A DREAM wedding on a Barbados beach was nearly called off after the bride was mugged in a horrific knife attack on the paradise island.

Marion Harrison and her fiance John Beames had been on holiday for just two days when they were attacked on the track leading from the main road to their hotel.

The couple were heading home for the evening when Marion felt someone touch her shoulder and heard the sound of a knife slicing through the strap of her handbag.

The thief got away with her bag, camera, personal belongings and a large amount of cash.

Marion, of School Lane, Guide, said: "I was terrified. All I heard was the swishing noise of the knife cutting through the leather and then saw this man running away.
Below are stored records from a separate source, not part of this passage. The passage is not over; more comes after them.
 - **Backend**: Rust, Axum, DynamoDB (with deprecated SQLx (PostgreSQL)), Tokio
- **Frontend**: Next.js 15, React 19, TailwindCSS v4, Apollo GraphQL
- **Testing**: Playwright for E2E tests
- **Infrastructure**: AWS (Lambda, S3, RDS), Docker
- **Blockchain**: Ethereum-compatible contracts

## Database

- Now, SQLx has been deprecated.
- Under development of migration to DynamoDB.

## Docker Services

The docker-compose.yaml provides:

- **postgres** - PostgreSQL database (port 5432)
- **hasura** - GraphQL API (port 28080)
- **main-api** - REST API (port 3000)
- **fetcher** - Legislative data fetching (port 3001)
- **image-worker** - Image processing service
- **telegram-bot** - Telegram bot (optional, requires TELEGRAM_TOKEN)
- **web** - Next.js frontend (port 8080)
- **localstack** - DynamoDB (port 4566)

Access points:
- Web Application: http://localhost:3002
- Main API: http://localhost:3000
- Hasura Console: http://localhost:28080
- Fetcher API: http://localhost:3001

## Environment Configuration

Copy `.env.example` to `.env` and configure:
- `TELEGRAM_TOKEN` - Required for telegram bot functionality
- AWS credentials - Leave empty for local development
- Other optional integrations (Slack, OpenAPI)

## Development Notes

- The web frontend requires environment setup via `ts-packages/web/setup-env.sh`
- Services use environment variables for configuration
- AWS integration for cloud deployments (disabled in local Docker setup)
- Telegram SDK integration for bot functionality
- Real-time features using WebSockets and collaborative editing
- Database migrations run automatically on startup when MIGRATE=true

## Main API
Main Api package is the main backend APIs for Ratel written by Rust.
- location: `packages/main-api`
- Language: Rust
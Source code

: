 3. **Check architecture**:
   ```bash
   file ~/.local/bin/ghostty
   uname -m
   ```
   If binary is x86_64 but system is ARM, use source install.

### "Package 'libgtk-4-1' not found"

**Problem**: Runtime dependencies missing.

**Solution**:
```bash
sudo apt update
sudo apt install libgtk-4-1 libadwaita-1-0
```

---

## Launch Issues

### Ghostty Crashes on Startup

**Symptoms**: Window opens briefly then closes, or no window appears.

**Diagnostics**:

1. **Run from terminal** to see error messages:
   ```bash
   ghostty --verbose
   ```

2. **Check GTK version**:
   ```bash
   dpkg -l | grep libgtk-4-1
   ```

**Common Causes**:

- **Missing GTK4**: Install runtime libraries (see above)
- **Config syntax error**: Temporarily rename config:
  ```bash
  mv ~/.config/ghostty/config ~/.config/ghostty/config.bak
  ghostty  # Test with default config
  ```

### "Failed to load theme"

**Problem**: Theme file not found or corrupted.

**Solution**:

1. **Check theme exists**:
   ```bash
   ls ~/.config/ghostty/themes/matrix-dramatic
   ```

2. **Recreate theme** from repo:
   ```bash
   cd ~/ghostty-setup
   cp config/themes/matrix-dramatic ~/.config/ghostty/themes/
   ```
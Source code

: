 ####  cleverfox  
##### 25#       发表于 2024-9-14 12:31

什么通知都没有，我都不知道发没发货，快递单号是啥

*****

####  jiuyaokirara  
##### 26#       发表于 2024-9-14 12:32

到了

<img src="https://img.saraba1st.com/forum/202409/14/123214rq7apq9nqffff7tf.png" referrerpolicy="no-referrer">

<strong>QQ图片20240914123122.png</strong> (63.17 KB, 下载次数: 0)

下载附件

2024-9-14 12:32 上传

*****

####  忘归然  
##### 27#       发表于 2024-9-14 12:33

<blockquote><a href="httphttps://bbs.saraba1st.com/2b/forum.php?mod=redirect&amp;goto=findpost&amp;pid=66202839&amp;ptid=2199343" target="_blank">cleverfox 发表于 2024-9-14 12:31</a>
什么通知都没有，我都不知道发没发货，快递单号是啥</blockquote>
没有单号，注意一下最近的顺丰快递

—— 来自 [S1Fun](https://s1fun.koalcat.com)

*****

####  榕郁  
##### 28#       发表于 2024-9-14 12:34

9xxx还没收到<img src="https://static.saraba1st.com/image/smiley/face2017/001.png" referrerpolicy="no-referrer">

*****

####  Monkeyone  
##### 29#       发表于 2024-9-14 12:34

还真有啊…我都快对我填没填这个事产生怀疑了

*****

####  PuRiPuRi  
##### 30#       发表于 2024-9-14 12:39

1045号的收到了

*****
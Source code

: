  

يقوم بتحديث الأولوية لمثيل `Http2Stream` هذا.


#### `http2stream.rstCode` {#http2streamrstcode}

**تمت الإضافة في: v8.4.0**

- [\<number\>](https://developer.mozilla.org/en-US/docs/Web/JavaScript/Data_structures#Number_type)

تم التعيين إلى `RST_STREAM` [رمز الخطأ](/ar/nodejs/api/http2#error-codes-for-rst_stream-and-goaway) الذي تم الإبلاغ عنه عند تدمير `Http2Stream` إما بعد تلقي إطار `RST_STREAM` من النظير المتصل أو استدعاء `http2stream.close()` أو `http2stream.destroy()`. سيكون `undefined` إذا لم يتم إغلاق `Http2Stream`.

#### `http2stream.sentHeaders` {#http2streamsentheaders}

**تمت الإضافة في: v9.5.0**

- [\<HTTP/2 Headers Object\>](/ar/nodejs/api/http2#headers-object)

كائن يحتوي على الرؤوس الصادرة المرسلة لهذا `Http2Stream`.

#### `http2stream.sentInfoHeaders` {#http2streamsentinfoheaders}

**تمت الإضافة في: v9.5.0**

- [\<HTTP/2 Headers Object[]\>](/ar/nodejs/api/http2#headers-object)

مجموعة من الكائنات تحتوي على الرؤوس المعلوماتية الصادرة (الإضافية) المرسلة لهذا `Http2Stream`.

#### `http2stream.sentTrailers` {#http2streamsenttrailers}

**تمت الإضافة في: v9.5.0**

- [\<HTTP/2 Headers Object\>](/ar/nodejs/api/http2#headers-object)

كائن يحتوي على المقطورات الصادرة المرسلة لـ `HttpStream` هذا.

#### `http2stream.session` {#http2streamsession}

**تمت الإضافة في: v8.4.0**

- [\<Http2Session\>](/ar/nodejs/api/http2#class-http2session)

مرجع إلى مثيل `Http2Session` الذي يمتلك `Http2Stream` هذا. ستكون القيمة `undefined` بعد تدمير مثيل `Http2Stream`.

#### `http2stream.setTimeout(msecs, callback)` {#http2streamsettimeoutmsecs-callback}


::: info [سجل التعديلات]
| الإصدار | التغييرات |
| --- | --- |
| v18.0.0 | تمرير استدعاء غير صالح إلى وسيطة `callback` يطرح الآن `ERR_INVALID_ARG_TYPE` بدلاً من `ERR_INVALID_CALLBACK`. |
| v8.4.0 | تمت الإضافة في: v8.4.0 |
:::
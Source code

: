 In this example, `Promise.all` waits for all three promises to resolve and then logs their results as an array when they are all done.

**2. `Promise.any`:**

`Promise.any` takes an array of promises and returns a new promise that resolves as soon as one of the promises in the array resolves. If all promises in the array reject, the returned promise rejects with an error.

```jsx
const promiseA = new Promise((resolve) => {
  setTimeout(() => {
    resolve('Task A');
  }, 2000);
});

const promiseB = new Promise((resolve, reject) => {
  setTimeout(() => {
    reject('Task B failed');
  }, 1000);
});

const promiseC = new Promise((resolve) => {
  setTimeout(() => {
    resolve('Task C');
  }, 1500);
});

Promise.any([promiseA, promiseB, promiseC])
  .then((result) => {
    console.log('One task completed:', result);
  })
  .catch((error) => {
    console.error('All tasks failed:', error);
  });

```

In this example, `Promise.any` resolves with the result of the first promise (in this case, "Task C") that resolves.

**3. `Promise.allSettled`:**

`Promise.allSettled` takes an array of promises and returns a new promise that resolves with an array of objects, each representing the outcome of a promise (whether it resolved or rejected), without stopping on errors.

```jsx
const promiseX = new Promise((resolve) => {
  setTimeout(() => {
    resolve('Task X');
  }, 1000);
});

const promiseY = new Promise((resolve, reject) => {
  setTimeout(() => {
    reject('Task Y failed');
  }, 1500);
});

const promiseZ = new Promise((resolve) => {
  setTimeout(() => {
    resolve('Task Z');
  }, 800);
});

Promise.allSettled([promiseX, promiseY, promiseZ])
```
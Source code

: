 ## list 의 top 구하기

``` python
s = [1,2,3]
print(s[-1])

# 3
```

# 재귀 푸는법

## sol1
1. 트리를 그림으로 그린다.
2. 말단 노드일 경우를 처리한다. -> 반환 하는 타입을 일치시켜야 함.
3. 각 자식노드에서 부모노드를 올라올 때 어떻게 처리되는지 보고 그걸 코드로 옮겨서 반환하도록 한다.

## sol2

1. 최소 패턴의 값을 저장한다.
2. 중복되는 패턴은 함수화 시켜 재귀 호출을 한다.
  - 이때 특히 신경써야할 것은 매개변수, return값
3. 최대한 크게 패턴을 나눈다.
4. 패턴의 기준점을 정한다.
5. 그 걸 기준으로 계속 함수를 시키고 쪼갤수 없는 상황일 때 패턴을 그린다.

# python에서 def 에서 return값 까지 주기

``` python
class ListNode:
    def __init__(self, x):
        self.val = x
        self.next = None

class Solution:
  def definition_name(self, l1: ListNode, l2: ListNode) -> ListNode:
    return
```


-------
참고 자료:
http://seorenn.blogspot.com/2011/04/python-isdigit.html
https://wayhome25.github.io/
I just stood there screaming while John chased him, but he got away.

"After that happened I just wanted to get on the first plane home. All I could think of was that our room keywas in the bag and the thief might come back. I wanted to cancel the wedding and come home, but John and the hotel staff talked me round."

Marion and John had been to visit their friends who were staying on the other side of the island, but say that although they were warned by their Unijet rep to take taxis, they were not told about the dangers of the track leading to their luxury hotel.

She said: " We just weren't warned about the crime on the island. On our first night we were offered drugs on the street, and then this happened. Apparently a Dutch couple were mugged in the same spot the week before us but nobody told us about it." But after the initial trauma of the mugging, Marion, John, their witnesses Peter Jackson and Patricia Heaton, and staff at the Casuarina Beach Hotel rallied round to make their dream of a paradise wedding come true.

Social worker Marion said: "The wedding was absolutely fantastic - it was like a dream come true. The staff at the hotel did everything in their power to make sure our day was perfect.

"But I will never forget the mugging and I would warn other people that If they want to go to Barbados they should stay in their hotels.

"My bag, camera and money were all insured, but I lost personal things like pictures of my children, and the fear of the attack will stay with me forever."

A spokeswoman for Unijet said: "Crime exists wherever we go in the world and we have to take sensible precautions.

"When people go on holiday sometimes they think they are immune to things like this.

"But criminals exist in all these poor countries, and while we are very sympathetic to what happened to this couple, I don't think Unijet can be held responsible.

"People have to be vigilant whenever they go to a strange place, whether at home or abroad."